A Finding of Domestic Abuse Sufficient to Support a DVPA Restraining Order Triggers the Rebuttable Presumption that an Award of Custody of a Child to a Person Who has Perpetuated Domestic Violence is Detrimental to the Best Interest of the Child
Mother and Father had two children born in 2000 and 2002. Mother and Father’s relationship was marred by domestic violence by Father, and by 2004, the couple no longer lived together. In 2004 and 2005, Mother obtained temporary restraining orders against Father for abuse. In 2006, the family law court granted another restraining order after Father went into Mother’s backyard, watched her through a window, and told her what he had seen. The same year, Mother was granted sole legal and physical child custody of the children. Father was granted visitation at Mother’s discretion. In 2008, the family law court issued a three-year domestic violence restraining order against Father, and granted him two hours of supervised visitation a month. In August 2011, the family law court entered an order awarding Mother sole legal and physical child custody of the children, with supervised visitation for Father. The same month, the family law court granted another temporary restraining order based on Mother’s statements that Father kept confronting her at work. At the hearing, the family law court granted a domestic Violence Protective Act Order for a period of two years.

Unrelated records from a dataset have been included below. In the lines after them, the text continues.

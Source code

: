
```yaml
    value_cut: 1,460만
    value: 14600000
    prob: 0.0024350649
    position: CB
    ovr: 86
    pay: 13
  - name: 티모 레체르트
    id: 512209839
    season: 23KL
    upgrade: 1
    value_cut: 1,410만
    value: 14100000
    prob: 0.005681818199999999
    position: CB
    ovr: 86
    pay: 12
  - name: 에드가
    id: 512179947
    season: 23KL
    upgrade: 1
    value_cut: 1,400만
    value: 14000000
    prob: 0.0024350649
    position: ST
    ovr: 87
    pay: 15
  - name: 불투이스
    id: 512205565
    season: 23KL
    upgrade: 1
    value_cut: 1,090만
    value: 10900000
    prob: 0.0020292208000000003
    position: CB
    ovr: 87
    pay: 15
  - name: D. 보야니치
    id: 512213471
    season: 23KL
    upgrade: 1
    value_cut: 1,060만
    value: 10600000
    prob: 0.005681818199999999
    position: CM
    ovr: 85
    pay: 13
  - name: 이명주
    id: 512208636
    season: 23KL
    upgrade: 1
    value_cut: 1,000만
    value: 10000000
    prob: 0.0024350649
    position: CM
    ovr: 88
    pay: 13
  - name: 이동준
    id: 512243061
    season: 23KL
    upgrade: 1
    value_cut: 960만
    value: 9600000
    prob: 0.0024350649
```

In January 2013, Father’s family law lawyer petitioned the family law court to terminate the restraining order. The family law court denied the request, but modified the orders to allow brief and peaceful contact for visitation. Father’s family law lawyer also made a request to modify the child custody order. He alleged Mother had violated the restraining orders and made false accusations against him in order to separate him from his children. At the hearing on the motion, Father stated that he wanted his children to have the same visitation schedule as his other child from another relationship, so that the children could get to know each other. The family law court ultimately issued a written order. The family law court found Mother had raised issues regarding a history of abuse or neglect by Father, but that she had not produced sufficient evidence for the family law court to find in her favor. The family law court also found that the children would benefit from spending time with their half-sister. Thus, the family law court agreed with Father’s family law attorney’s position and ordered Mother and Father to share joint legal and physical child custody of the children, and established a schedule under which they would spend each weekend with Father. Mother’s family law lawyer appealed the order.

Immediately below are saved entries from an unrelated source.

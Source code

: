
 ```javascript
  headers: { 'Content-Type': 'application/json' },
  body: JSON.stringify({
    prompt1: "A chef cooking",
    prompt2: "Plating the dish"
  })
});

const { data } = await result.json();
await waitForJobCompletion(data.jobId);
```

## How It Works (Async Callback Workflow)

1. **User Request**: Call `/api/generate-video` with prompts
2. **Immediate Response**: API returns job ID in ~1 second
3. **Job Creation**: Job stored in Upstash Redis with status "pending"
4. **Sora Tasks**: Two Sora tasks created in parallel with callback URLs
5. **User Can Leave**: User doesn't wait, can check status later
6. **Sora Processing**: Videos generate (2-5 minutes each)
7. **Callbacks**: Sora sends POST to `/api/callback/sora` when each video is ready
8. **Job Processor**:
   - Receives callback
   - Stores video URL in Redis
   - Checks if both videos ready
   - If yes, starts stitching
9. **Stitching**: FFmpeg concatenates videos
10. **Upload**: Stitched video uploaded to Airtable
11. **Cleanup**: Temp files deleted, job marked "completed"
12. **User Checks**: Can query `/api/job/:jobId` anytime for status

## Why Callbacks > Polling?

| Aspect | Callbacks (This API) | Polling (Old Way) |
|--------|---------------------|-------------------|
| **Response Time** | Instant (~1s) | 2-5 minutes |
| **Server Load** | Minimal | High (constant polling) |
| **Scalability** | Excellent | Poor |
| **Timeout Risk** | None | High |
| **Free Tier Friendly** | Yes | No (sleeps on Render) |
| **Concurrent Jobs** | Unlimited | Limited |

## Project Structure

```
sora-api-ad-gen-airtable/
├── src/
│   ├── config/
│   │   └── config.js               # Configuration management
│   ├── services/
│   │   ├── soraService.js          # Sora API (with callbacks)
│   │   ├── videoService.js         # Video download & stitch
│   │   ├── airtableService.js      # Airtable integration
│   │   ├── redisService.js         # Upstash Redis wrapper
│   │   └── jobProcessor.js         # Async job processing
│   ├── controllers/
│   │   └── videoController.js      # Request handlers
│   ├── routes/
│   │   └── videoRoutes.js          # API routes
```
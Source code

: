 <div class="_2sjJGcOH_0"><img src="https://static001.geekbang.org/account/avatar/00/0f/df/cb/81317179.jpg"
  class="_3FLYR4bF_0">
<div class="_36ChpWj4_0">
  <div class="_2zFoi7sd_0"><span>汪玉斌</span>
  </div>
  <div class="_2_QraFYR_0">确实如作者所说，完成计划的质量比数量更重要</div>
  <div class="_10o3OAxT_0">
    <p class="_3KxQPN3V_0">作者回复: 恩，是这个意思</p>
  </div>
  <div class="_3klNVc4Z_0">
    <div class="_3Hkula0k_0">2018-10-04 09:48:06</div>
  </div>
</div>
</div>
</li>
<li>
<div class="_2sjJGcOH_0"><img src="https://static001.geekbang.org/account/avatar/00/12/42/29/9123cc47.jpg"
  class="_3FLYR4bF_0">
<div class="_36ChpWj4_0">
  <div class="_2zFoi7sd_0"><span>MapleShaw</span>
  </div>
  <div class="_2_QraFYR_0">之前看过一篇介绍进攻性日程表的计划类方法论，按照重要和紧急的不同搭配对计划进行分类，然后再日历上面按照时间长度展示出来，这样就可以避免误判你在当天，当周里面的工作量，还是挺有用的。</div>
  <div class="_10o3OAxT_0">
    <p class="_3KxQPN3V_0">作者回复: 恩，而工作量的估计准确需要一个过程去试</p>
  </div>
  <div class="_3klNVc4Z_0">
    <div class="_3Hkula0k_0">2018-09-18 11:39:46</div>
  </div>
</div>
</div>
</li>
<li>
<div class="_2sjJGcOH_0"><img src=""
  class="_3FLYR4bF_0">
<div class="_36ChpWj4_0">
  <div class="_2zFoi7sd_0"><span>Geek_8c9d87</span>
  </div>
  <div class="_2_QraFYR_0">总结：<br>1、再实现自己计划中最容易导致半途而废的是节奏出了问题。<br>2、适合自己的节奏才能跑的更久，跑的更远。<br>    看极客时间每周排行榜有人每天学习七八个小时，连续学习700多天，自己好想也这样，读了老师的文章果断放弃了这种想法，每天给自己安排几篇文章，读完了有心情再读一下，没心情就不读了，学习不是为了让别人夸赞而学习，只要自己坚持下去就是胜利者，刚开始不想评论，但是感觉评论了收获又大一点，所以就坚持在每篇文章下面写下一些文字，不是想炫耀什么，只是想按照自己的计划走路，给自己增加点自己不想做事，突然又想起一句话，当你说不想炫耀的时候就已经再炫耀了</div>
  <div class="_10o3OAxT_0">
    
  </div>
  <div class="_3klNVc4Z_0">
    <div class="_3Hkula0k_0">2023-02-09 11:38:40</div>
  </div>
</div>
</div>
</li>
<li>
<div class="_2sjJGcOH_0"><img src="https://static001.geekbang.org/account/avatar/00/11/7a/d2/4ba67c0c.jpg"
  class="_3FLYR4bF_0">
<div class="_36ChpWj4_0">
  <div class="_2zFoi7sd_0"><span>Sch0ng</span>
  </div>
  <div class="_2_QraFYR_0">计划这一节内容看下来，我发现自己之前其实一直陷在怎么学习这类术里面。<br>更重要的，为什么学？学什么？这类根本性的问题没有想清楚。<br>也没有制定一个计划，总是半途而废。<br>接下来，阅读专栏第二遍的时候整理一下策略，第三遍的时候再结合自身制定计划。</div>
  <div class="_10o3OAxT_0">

On appeal, Mother’s family law lawyer contended that the family law court erred by not applying the rebuttable presumption under Family Code section 3044, that Father should not have child custody because of his history of domestic violence, as shown by the 2011 restraining order issued pursuant to the Domestic Violence Prevention Act (“DVPA”). Section 3044 provides, “upon a finding by the court that a party seeking custody of a child has perpetrated domestic violence against the other party seeking custody of the child … within the previous five years, there is a rebuttable presumption that an award of sole or joint physical or legal custody of a child to a person who has perpetrated domestic violence is detrimental to the best interest of the child, pursuant to Section 3011. This presumption may only be rebutted by a preponderance of the evidence.” A “person has ‘perpetrated domestic violence’ under the Domestic Violence Prevention Act when he or she is found by the court … to have engaged in any behavior involving, but not limited to, threatening, striking, harassing, destroying personal property or disturbing the peace of another, for which a court may issue an ex parte order pursuant to Section 6320 to protect the other party seeking child custody of the child.” Because a Domestic Violence Prevention Act restraining order must be based on a finding that the party being restrained committed one or more acts of domestic abuse, a finding of domestic abuse sufficient to support a Domestic Violence Prevention Act restraining order triggers the presumption in section 3044. This presumption changes the burden of persuasion, but “may be overcome by a preponderance of the evidence showing that it is in the child’s best interest to grant joint or sole custody to the offending parent.”
The Court of Appeal found that the family law court was obligated to apply the presumption of section 3044 that granting child custody to Father would be detrimental to the children’s best interests. The 2011 restraining order was based on evidence that Father had recently confronted Mother at her place of work, that he had been physically violent to her in the past. Harassing or disturbing the peace of another is sufficient to constitute domestic violence for purposes of section 3044, and Father’s most recent actions occurred less than five years before the court order. Because there was no indication that the family law court applied the presumption of section 3044, or required Father to show by a preponderance of the evidence that it would not be detrimental to grant him child custody of the children, at Mother’s family law attorney’s request, the Court of Appeal reversed the family law court order, and remanded the matter to allow the family law court to consider whether Father’s family law lawyer had met his burden.